Atrial fibrillation and silent infarcts, is anticoagulation enough?

By Dr Jonathan Shurlock

The use of anticoagulation to reduce the risk of stroke in patients with AF is widespread, often protocol driven, and guided by risk scores. Recent research by Kühne et al. has highlighted persistent risk despite anticoagulation in this cohort of patients.

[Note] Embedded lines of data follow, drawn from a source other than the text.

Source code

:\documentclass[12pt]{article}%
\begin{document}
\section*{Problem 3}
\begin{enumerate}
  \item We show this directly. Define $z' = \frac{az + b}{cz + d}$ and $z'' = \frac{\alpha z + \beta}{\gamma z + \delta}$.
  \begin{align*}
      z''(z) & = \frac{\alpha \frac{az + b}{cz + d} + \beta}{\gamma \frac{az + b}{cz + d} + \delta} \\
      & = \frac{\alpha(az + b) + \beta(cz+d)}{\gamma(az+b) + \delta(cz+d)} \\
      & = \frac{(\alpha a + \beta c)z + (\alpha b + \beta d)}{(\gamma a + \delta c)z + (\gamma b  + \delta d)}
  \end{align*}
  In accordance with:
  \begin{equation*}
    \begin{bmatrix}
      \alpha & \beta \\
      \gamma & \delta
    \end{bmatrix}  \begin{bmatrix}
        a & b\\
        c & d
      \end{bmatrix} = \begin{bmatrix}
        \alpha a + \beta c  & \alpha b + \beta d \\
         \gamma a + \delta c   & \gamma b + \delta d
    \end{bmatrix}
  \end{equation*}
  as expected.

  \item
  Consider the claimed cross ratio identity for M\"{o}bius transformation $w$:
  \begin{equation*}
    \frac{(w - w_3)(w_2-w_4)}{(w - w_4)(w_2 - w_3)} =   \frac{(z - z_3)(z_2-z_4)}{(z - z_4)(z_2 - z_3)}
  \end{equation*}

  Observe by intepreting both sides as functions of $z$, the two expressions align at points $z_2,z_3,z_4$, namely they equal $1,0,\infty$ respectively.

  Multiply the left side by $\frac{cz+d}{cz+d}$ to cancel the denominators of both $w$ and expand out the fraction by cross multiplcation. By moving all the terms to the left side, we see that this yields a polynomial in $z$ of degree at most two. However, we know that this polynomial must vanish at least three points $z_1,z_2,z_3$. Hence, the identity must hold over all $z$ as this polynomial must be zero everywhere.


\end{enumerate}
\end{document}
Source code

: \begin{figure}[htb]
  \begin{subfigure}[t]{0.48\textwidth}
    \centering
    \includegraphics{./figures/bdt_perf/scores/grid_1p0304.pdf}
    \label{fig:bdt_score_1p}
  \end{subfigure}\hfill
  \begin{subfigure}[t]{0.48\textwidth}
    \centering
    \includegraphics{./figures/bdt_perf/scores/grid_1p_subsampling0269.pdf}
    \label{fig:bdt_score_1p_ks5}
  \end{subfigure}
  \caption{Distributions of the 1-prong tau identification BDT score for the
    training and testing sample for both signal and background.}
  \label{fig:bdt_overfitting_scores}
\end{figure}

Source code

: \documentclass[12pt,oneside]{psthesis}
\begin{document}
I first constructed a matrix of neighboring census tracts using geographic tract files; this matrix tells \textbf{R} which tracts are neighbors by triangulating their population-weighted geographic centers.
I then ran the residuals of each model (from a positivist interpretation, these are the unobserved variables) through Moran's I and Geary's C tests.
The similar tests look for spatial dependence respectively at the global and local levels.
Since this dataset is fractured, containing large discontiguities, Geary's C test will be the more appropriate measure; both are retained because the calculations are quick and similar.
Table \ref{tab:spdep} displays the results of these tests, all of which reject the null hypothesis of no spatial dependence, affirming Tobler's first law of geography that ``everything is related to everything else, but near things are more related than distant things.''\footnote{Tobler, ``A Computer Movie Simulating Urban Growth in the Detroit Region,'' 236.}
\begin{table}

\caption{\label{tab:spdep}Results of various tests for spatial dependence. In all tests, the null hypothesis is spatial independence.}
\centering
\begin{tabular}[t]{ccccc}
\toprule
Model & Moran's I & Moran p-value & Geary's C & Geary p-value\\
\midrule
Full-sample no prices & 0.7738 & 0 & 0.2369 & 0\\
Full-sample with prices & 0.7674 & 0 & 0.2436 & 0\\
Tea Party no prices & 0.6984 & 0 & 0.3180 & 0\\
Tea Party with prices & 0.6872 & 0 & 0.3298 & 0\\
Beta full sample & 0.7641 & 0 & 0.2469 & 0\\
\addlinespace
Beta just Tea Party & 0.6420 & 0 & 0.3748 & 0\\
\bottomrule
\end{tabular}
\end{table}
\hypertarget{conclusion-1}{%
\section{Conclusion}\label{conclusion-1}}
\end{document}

The authors enrolled 1,227 patients with AF, from a prospective cohort study (Swiss-AF). Participants underwent baseline magnetic resonance imaging (MRI) of the brain and repeat imaging after 2 years. Outcome measures were quantified by the presence of infarcts on repeat MRI, and further characterised as with or without (silent infarct) clinical evidence of stroke or transient ischaemic attack (TIA). Secondary measures included cognitive decline as assessed by changes in the Cognitive construct score.

The mean age of participants was 71 and 89.9% were being treated with anticoagulation. Over 2 years of follow-up 28 patients (2.3%) suffered with clinical stroke or TIA. 68 patients (5.5%) had evidence of one or more infarcts on repeat imaging, of these patients 88.2% were anticoagulated. Patients who had suffered with brain infarcts, whether overt or silent, showed a larger decline in cognition than those without.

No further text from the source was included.